[Perf] Enable forcing perf dispatch use specific implementation by hughperkins · Pull Request #401 · Genesis-Embodied-AI/quadrants

hughperkins · 2026-03-06T00:52:51Z

Issue: #

Brief Summary

copilot:summary

Walkthrough

copilot:walkthrough

Document the @qd.perf_dispatch auto-tuning decorator: basic usage, decorator order, compatibility filtering, geometry hashing, tuning parameters, and benchmarking internals.

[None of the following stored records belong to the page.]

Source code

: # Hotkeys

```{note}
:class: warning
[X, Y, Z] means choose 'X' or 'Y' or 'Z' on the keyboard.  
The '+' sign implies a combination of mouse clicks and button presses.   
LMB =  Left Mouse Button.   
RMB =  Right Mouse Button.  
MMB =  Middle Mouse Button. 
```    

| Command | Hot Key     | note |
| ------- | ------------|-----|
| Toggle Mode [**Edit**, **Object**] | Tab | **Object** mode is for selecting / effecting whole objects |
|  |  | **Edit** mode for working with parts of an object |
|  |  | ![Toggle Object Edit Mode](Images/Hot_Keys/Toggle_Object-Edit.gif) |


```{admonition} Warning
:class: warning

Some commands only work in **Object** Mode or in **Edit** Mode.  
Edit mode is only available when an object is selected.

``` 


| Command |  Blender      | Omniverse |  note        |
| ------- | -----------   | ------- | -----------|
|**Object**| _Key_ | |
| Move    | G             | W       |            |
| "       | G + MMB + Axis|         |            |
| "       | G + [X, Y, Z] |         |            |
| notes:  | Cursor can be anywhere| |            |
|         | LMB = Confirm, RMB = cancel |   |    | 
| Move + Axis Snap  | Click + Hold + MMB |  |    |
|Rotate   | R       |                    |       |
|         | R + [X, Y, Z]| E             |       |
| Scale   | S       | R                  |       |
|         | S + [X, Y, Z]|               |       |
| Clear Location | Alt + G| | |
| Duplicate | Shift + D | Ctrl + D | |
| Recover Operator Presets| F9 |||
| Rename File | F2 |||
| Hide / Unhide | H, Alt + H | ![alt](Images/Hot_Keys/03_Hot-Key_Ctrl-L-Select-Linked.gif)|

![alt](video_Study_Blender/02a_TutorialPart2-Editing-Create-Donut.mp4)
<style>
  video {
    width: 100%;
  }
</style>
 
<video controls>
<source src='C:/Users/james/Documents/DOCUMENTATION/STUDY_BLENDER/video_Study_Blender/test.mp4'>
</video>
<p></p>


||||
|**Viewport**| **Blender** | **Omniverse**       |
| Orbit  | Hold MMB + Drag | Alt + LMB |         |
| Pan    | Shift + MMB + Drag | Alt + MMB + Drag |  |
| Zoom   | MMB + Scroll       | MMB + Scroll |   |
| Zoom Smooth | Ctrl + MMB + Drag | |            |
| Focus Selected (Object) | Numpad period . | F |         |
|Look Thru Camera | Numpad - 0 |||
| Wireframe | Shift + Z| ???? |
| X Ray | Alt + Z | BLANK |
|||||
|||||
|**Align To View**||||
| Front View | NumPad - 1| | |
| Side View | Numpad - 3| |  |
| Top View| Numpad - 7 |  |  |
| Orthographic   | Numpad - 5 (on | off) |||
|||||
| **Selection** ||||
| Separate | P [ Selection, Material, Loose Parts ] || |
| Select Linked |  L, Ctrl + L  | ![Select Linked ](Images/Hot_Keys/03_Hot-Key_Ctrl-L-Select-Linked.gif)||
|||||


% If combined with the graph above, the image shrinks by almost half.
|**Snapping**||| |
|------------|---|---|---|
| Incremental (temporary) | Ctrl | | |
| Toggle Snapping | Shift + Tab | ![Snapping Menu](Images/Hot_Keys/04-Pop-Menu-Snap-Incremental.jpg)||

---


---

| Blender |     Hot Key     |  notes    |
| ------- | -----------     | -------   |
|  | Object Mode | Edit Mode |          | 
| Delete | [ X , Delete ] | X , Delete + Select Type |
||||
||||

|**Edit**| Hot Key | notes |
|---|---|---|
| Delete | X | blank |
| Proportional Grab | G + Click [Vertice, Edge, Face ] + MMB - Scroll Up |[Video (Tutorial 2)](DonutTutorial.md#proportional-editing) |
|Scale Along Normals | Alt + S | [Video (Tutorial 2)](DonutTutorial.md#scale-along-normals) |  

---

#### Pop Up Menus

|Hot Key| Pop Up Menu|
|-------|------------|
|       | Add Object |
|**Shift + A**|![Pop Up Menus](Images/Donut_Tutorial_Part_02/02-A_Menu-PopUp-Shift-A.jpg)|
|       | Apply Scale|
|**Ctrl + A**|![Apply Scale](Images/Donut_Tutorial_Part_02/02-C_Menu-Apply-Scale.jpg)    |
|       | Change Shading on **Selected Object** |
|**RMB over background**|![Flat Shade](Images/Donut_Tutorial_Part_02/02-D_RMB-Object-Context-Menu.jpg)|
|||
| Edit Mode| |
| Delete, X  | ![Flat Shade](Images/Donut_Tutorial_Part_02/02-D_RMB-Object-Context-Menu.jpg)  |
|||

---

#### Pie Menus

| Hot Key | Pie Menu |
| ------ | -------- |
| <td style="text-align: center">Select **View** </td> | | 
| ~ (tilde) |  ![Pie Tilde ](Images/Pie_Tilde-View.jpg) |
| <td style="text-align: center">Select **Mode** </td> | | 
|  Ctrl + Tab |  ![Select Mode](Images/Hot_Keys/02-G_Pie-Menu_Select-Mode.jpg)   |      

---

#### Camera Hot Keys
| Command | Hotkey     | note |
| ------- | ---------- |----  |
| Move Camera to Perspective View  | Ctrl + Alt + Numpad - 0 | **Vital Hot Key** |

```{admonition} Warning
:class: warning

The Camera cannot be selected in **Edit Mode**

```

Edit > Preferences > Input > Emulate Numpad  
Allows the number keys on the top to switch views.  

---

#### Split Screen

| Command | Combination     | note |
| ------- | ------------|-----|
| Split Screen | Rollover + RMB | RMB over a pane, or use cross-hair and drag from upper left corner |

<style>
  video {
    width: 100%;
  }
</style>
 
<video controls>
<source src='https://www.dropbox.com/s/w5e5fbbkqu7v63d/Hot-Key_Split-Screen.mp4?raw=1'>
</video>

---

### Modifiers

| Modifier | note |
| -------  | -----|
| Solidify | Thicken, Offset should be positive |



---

Two env vars allow overriding the auto-tuning: - QD_PERFDISPATCH_FORCE=dispatcher:impl[,dispatcher2:impl2,...] forces specific implementations for named dispatchers. - QD_PERFDISPATCH_FORCE_INDEX=N forces the Nth registered implementation for all dispatchers (per-dispatcher override takes priority). When either env var is set, all dispatchers print their name and registered implementations on first call, making it easy to discover valid values.

Only keep the per-dispatcher QD_PERFDISPATCH_FORCE env var.

…mentation

Add section on forcing specific implementations and discovering available dispatcher/implementation names.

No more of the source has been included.